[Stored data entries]

[Start of section]

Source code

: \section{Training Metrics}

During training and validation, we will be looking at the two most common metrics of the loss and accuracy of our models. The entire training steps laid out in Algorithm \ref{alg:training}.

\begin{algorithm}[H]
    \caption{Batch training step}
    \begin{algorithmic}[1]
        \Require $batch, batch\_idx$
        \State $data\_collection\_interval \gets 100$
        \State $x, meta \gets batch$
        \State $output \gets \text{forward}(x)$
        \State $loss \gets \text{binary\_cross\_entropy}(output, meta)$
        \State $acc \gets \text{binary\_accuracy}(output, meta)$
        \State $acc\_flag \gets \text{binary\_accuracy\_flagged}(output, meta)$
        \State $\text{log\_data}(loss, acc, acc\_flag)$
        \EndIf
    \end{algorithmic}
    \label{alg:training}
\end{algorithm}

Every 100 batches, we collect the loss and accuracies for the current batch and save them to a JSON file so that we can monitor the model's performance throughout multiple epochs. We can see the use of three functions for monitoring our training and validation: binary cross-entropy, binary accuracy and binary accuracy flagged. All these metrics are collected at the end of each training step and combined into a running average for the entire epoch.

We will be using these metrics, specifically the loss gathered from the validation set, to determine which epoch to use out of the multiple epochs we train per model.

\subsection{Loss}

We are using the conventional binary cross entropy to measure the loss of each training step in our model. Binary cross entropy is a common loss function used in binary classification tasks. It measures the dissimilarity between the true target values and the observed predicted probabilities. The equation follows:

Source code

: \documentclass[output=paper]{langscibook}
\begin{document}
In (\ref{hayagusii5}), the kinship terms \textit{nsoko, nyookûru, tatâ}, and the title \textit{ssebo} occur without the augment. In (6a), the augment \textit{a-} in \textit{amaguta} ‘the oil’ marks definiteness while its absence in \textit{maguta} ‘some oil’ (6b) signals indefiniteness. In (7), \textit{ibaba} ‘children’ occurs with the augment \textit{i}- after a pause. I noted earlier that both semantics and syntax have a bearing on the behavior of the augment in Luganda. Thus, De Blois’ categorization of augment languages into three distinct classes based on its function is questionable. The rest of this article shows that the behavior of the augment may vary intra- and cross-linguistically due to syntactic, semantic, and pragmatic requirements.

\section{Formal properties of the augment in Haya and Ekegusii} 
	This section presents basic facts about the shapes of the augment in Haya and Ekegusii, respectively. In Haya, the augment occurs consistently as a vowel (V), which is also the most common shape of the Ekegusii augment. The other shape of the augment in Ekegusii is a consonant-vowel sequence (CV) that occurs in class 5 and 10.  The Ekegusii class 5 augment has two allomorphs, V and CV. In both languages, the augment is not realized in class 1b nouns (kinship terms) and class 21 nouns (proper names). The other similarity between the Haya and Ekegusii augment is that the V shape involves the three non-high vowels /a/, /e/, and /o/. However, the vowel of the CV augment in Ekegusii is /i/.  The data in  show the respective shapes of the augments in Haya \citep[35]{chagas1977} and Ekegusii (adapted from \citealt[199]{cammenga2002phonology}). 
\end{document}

[End of section]

• _EXERCISE_: The answer must be a word-for-word transcription of every record above.

• _WRITTEN RESPONSE_:
Source code

: \section{Training Metrics}

During training and validation, we will be looking at the two most common metrics of the loss and accuracy of our models. The entire training steps laid out in Algorithm \ref{alg:training}.

\begin{algorithm}[H]
    \caption{Batch training step}
    \begin{algorithmic}[1]
        \Require $batch, batch\_idx$
        \State $data\_collection\_interval \gets 100$
        \State $x, meta \gets batch$
        \State $output \gets \text{forward}(x)$
        \State $loss \gets \text{binary\_cross\_entropy}(output, meta)$
        \State $acc \gets \text{binary\_accuracy}(output, meta)$
        \State $acc\_flag \gets \text{binary\_accuracy\_flagged}(output, meta)$
        \State $\text{log\_data}(loss, acc, acc\_flag)$
        \EndIf
    \end{algorithmic}
    \label{alg:training}
\end{algorithm}

Every 100 batches, we collect the loss and accuracies for the current batch and save them to a JSON file so that we can monitor the model's performance throughout multiple epochs. We can see the use of three functions for monitoring our training and validation: binary cross-entropy, binary accuracy and binary accuracy flagged. All these metrics are collected at the end of each training step and combined into a running average for the entire epoch.

We will be using these metrics, specifically the loss gathered from the validation set, to determine which epoch to use out of the multiple epochs we train per model.

\subsection{Loss}

We are using the conventional binary cross entropy to measure the loss of each training step in our model. Binary cross entropy is a common loss function used in binary classification tasks. It measures the dissimilarity between the true target values and the observed predicted probabilities. The equation follows:

Source code

: \documentclass[output=paper]{langscibook}
\begin{document}
In (\ref{hayagusii5}), the kinship terms \textit{nsoko, nyookûru, tatâ}, and the title \textit{ssebo} occur without the augment. In (6a), the augment \textit{a-} in \textit{amaguta} ‘the oil’ marks definiteness while its absence in \textit{maguta} ‘some oil’ (6b) signals indefiniteness. In (7), \textit{ibaba} ‘children’ occurs with the augment \textit{i}- after a pause. I noted earlier that both semantics and syntax have a bearing on the behavior of the augment in Luganda. Thus, De Blois’ categorization of augment languages into three distinct classes based on its function is questionable. The rest of this article shows that the behavior of the augment may vary intra- and cross-linguistically due to syntactic, semantic, and pragmatic requirements.

\section{Formal properties of the augment in Haya and Ekegusii} 
	This section presents basic facts about the shapes of the augment in Haya and Ekegusii, respectively. In Haya, the augment occurs consistently as a vowel (V), which is also the most common shape of the Ekegusii augment. The other shape of the augment in Ekegusii is a consonant-vowel sequence (CV) that occurs in class 5 and 10.  The Ekegusii class 5 augment has two allomorphs, V and CV. In both languages, the augment is not realized in class 1b nouns (kinship terms) and class 21 nouns (proper names). The other similarity between the Haya and Ekegusii augment is that the V shape involves the three non-high vowels /a/, /e/, and /o/. However, the vowel of the CV augment in Ekegusii is /i/.  The data in  show the respective shapes of the augments in Haya \citep[35]{chagas1977} and Ekegusii (adapted from \citealt[199]{cammenga2002phonology}). 
\end{document}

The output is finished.